## WHAT IS NEEDED
Go through the entries below and pick out every line with "function".

## THE RECORDS
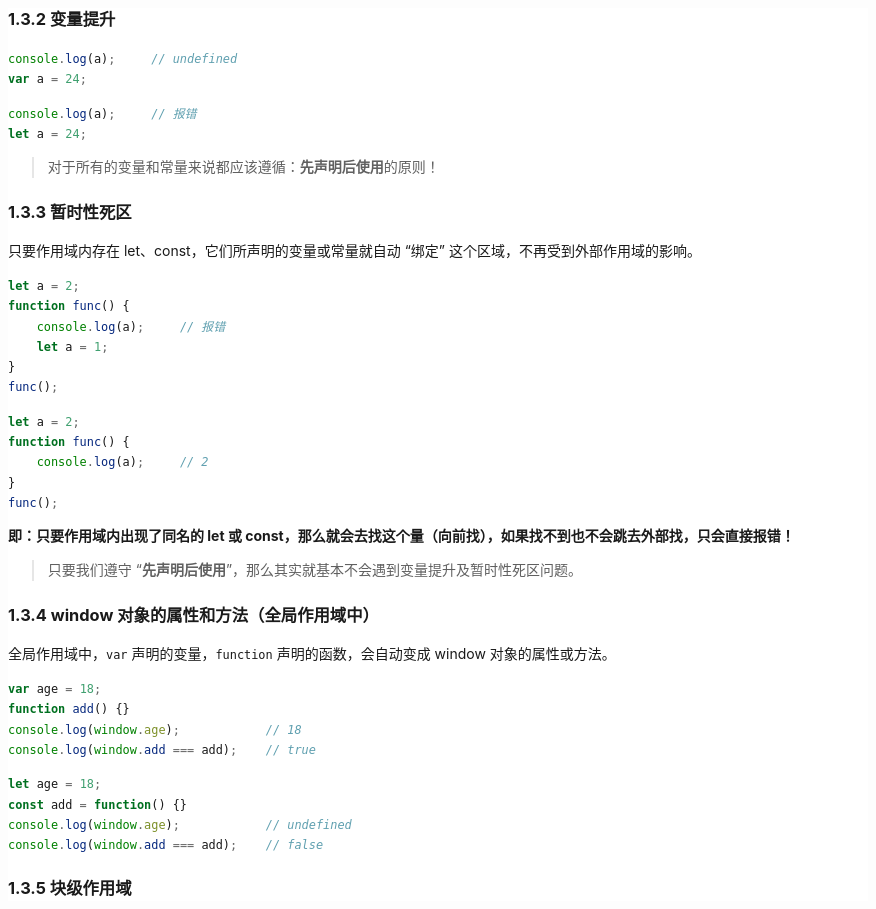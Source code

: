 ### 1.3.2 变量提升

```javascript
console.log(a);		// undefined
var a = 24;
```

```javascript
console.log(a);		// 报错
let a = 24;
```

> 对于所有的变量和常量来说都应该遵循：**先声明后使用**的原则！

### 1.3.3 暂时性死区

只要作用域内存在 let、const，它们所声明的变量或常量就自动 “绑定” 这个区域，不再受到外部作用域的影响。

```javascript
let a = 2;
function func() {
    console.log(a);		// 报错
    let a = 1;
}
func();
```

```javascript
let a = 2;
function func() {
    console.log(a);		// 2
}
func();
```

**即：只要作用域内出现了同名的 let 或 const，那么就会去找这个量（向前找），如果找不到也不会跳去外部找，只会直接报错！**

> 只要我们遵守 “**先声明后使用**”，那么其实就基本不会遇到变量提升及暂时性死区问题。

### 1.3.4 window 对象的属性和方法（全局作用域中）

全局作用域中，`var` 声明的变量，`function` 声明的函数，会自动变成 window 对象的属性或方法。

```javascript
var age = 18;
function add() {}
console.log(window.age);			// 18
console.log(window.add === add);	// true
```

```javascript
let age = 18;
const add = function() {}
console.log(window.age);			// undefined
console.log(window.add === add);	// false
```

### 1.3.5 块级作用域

## RESPONSE TO THIS EXERCISE
function func() {
function func() {
全局作用域中，`var` 声明的变量，`function` 声明的函数，会自动变成 window 对象的属性或方法。
function add() {}
const add = function() {}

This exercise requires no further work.